EXERCISE: Set down again exactly the lines of the listing below that fall between the line holding "Teraz profesor chciałby" and the line holding "na innym podzbiorze.", inclusive.

GIVEN RECORDS:
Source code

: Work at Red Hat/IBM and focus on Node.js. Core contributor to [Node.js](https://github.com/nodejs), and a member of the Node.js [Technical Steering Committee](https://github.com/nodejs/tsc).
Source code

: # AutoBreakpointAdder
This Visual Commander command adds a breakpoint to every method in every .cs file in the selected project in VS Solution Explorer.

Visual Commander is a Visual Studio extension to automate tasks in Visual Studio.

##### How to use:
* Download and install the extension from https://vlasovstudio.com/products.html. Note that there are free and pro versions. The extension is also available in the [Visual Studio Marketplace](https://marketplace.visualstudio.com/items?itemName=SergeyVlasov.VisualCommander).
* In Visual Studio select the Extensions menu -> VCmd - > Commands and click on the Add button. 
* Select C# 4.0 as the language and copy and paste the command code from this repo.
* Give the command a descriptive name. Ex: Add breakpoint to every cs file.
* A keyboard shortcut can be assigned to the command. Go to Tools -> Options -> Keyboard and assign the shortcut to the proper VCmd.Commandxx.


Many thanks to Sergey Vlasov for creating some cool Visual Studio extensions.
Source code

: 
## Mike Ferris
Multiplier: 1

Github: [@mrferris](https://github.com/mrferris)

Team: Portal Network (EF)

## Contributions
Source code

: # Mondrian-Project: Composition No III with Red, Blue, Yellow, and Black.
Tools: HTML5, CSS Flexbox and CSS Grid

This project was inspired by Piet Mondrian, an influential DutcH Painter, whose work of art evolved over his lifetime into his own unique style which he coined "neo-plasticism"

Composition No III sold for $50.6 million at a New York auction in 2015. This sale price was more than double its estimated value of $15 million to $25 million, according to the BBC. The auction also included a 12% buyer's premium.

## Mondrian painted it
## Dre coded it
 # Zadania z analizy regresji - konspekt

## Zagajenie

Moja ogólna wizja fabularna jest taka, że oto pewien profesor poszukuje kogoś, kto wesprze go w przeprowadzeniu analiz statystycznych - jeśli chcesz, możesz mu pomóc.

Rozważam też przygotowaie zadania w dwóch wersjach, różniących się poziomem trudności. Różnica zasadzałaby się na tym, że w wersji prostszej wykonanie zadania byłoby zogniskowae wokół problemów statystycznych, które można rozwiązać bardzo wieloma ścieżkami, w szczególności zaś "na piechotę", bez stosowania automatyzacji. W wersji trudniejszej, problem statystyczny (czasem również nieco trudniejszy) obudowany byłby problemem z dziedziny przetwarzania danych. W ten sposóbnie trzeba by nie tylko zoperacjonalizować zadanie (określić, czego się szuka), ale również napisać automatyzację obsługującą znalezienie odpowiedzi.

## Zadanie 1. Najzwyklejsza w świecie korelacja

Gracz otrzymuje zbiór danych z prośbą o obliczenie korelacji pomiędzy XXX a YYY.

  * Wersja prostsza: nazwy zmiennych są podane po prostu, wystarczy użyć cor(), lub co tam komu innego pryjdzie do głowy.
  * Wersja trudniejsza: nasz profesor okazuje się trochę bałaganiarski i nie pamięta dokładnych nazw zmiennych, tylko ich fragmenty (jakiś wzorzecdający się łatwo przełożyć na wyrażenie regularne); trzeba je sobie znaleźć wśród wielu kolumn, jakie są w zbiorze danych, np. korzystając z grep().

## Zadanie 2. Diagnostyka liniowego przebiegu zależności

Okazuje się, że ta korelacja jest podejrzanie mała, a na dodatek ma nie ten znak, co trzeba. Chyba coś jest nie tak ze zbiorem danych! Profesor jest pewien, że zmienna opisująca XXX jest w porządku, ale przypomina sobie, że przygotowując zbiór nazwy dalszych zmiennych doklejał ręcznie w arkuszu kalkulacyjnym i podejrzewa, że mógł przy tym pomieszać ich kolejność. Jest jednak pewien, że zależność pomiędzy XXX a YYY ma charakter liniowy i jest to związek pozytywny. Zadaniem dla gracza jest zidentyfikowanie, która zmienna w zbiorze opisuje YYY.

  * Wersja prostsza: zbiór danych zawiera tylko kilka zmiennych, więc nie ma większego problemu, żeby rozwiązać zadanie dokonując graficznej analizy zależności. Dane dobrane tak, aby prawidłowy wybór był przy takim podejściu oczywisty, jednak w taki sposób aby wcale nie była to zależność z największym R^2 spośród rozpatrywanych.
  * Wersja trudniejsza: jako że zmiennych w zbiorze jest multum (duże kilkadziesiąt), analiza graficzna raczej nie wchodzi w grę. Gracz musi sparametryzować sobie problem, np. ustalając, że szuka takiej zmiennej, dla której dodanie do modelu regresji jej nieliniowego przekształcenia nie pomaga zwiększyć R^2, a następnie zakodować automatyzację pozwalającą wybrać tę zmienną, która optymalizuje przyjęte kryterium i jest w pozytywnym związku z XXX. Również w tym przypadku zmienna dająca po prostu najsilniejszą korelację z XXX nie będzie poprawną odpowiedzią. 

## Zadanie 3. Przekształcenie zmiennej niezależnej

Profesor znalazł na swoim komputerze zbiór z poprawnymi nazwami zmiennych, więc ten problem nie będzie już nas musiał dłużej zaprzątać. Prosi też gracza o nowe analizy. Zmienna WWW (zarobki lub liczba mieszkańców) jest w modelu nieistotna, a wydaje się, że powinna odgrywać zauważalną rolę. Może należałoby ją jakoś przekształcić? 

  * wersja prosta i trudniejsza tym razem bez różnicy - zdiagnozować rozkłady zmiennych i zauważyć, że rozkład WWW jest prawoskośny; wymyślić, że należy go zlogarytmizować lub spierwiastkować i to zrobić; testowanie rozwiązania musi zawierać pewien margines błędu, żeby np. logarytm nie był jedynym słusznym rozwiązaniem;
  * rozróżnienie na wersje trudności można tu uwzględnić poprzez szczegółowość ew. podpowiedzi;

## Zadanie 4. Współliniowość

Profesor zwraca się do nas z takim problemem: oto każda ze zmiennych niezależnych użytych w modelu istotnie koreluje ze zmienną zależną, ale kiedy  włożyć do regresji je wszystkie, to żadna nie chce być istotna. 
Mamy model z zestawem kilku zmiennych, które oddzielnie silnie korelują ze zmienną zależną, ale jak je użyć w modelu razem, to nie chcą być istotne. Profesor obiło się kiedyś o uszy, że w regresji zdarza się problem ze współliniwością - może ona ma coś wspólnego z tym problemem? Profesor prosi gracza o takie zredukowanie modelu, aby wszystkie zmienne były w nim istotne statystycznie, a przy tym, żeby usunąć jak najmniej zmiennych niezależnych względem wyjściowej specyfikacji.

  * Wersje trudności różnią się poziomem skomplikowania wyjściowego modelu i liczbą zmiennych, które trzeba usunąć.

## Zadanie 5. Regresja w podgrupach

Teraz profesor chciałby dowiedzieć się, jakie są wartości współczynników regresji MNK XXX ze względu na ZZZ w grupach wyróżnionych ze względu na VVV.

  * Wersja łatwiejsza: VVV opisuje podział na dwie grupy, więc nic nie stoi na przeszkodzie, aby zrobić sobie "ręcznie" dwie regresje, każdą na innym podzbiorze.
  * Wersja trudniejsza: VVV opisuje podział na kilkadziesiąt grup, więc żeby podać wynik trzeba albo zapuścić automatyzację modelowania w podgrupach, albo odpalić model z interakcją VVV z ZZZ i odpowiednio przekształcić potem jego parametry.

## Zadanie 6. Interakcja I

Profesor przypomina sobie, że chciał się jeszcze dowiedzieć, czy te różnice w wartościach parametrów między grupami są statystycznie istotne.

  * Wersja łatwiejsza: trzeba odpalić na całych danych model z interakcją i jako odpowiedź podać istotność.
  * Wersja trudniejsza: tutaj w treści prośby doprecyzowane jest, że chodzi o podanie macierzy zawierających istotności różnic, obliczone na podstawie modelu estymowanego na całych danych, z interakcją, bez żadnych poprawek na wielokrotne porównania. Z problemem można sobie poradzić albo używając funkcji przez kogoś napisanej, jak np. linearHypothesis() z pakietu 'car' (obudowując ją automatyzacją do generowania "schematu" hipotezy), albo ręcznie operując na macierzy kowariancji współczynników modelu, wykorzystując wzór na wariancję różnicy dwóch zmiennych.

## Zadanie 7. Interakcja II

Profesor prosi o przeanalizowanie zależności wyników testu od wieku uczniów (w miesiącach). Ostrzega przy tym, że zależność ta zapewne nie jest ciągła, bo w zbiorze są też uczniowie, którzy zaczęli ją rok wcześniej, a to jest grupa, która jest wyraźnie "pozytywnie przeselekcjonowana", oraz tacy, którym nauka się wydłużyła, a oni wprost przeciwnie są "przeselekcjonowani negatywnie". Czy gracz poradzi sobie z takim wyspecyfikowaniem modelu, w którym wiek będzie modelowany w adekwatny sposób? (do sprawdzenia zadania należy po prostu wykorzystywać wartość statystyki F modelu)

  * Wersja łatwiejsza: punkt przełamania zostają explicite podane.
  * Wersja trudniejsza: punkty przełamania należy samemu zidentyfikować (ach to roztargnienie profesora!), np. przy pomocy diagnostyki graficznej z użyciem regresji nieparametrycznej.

RESPONSE TO THE EXERCISE:
Teraz profesor chciałby dowiedzieć się, jakie są wartości współczynników regresji MNK XXX ze względu na ZZZ w grupach wyróżnionych ze względu na VVV.

  * Wersja łatwiejsza: VVV opisuje podział na dwie grupy, więc nic nie stoi na przeszkodzie, aby zrobić sobie "ręcznie" dwie regresje, każdą na innym podzbiorze.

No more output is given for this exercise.